*** Opening Dataset excerpts ***

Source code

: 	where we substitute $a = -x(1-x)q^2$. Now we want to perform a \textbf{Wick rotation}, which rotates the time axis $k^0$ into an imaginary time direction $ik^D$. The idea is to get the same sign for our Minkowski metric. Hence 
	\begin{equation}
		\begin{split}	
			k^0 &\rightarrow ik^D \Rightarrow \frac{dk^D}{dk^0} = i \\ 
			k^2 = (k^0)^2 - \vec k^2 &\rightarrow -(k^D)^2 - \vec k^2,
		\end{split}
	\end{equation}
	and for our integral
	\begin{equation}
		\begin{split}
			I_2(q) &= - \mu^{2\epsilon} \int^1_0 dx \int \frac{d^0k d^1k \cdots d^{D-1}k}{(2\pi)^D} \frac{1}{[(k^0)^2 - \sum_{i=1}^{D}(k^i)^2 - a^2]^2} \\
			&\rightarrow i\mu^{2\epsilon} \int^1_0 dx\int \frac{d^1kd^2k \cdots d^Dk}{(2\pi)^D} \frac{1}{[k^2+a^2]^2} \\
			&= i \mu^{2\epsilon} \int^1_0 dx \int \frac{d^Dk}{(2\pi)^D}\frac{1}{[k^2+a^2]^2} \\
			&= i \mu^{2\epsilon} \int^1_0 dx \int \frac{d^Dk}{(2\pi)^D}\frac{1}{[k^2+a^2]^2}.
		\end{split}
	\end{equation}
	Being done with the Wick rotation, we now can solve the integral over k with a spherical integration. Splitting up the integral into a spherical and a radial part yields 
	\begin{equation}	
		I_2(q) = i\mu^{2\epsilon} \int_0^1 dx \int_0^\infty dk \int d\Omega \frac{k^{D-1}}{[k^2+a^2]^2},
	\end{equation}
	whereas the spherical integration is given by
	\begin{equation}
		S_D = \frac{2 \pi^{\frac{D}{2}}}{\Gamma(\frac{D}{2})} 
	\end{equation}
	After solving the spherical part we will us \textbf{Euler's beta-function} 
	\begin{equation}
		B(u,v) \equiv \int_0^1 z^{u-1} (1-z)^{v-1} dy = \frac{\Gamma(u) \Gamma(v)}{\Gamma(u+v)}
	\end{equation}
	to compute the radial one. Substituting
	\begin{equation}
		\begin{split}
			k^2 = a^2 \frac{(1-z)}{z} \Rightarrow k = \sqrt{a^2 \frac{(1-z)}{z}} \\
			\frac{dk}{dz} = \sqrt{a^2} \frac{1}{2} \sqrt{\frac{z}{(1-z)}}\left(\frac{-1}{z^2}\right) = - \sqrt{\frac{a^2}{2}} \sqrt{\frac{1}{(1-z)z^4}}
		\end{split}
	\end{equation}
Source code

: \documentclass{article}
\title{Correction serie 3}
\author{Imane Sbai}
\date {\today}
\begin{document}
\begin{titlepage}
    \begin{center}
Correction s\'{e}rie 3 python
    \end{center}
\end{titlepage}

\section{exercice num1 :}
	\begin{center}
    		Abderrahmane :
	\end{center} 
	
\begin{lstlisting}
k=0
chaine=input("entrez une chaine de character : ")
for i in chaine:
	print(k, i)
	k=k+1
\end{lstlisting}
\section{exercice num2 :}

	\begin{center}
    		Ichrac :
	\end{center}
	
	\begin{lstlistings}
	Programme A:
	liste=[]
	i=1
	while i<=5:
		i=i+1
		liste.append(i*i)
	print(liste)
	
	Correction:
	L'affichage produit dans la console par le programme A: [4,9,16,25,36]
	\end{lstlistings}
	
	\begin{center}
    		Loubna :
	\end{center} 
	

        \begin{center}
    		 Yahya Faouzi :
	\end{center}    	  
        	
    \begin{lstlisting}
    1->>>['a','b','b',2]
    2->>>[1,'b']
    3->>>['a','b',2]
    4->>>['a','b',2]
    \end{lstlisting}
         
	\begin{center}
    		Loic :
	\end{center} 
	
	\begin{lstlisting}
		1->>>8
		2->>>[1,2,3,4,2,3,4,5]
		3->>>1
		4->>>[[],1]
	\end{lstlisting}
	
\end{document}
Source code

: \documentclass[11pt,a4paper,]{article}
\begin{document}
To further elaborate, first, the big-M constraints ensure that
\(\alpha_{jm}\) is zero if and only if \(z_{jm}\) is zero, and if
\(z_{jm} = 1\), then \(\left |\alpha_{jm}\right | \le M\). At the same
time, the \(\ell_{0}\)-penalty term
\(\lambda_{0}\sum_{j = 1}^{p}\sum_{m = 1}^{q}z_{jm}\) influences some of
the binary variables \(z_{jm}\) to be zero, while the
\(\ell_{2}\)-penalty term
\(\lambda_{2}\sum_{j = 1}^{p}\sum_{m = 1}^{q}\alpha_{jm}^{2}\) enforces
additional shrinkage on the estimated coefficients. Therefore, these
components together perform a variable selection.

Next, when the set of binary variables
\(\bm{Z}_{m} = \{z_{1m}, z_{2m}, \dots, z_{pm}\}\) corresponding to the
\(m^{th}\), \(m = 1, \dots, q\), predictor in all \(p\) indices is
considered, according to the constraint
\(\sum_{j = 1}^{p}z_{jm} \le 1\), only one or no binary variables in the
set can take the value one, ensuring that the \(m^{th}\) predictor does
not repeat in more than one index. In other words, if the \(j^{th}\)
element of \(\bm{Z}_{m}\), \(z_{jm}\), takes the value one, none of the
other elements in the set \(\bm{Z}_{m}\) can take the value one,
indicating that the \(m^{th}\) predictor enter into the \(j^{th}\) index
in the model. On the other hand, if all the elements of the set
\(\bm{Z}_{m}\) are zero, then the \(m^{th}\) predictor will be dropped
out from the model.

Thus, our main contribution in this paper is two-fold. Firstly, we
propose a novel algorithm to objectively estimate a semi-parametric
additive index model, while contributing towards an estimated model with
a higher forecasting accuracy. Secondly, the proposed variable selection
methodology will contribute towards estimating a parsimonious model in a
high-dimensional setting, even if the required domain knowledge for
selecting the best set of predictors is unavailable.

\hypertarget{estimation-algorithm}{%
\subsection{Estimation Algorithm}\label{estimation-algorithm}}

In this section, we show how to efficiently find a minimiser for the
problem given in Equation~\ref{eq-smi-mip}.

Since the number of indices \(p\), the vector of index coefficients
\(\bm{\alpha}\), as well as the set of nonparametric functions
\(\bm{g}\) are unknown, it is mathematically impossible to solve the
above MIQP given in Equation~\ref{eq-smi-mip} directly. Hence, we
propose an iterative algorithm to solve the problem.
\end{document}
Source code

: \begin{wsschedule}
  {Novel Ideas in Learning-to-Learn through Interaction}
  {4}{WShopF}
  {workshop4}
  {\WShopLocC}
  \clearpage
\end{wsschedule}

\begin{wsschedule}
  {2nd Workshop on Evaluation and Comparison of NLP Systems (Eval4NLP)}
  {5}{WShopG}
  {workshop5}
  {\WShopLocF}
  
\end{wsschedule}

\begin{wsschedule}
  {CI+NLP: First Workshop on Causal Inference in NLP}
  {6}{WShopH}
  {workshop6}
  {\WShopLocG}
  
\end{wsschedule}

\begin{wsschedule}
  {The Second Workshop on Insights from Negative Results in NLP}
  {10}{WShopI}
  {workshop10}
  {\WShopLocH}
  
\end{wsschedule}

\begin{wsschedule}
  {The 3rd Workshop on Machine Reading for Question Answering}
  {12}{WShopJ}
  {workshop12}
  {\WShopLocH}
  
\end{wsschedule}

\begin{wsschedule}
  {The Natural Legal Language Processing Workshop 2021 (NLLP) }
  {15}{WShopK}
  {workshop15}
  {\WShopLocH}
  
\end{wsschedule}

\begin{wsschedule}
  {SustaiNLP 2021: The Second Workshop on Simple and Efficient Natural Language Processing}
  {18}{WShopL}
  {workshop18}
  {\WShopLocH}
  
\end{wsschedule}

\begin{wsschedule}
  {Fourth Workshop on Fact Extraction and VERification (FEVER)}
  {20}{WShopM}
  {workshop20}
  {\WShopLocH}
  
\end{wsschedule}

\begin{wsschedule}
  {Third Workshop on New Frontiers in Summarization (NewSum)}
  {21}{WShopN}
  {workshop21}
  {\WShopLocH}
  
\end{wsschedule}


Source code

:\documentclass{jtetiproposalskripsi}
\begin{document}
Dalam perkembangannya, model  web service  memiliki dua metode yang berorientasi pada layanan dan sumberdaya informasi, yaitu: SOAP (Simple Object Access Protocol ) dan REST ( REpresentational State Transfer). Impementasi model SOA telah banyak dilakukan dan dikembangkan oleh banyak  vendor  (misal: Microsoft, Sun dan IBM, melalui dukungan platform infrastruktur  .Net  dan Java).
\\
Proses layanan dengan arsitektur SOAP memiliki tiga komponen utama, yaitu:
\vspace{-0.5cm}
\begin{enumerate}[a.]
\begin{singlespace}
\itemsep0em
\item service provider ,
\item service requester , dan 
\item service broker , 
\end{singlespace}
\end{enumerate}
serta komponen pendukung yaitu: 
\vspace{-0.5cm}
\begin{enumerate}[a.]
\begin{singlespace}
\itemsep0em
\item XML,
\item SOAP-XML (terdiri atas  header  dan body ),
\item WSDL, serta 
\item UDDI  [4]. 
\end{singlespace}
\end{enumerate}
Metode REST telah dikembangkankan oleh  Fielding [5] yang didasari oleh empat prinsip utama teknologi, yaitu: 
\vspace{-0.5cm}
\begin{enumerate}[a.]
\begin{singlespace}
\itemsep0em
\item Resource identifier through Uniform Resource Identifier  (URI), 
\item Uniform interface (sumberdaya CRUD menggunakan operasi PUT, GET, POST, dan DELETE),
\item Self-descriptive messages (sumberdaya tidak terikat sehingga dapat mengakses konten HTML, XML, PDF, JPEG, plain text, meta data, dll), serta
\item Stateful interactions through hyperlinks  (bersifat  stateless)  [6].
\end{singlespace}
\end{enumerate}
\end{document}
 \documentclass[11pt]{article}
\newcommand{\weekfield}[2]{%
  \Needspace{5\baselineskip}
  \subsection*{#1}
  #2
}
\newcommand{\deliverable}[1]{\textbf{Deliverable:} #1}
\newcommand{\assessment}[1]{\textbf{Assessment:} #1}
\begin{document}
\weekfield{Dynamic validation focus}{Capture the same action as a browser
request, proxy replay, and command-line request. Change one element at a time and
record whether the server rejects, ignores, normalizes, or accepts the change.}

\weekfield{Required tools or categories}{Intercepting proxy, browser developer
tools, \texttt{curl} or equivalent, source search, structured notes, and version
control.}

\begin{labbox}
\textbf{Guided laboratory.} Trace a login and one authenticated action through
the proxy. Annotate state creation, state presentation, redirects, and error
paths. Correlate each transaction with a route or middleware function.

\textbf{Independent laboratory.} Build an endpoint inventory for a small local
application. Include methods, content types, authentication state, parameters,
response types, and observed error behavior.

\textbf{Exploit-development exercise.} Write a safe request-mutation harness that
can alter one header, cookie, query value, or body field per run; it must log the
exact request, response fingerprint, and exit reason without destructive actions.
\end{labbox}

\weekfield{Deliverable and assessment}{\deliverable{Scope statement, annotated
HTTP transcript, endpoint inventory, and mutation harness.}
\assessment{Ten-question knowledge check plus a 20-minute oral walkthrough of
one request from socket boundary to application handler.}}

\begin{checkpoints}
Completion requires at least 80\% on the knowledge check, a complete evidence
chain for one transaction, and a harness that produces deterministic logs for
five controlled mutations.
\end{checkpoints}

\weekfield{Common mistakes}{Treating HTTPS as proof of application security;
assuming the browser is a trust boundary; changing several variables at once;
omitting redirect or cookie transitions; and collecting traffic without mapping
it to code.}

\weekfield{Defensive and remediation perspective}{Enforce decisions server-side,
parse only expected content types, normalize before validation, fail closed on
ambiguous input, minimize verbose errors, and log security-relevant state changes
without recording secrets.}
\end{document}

*** Closing Dataset excerpts ***

Each line above that includes "left" should be shown.

			\frac{dk}{dz} = \sqrt{a^2} \frac{1}{2} \sqrt{\frac{z}{(1-z)}}\left(\frac{-1}{z^2}\right) = - \sqrt{\frac{a^2}{2}} \sqrt{\frac{1}{(1-z)z^4}}
\(z_{jm} = 1\), then \(\left |\alpha_{jm}\right | \le M\). At the same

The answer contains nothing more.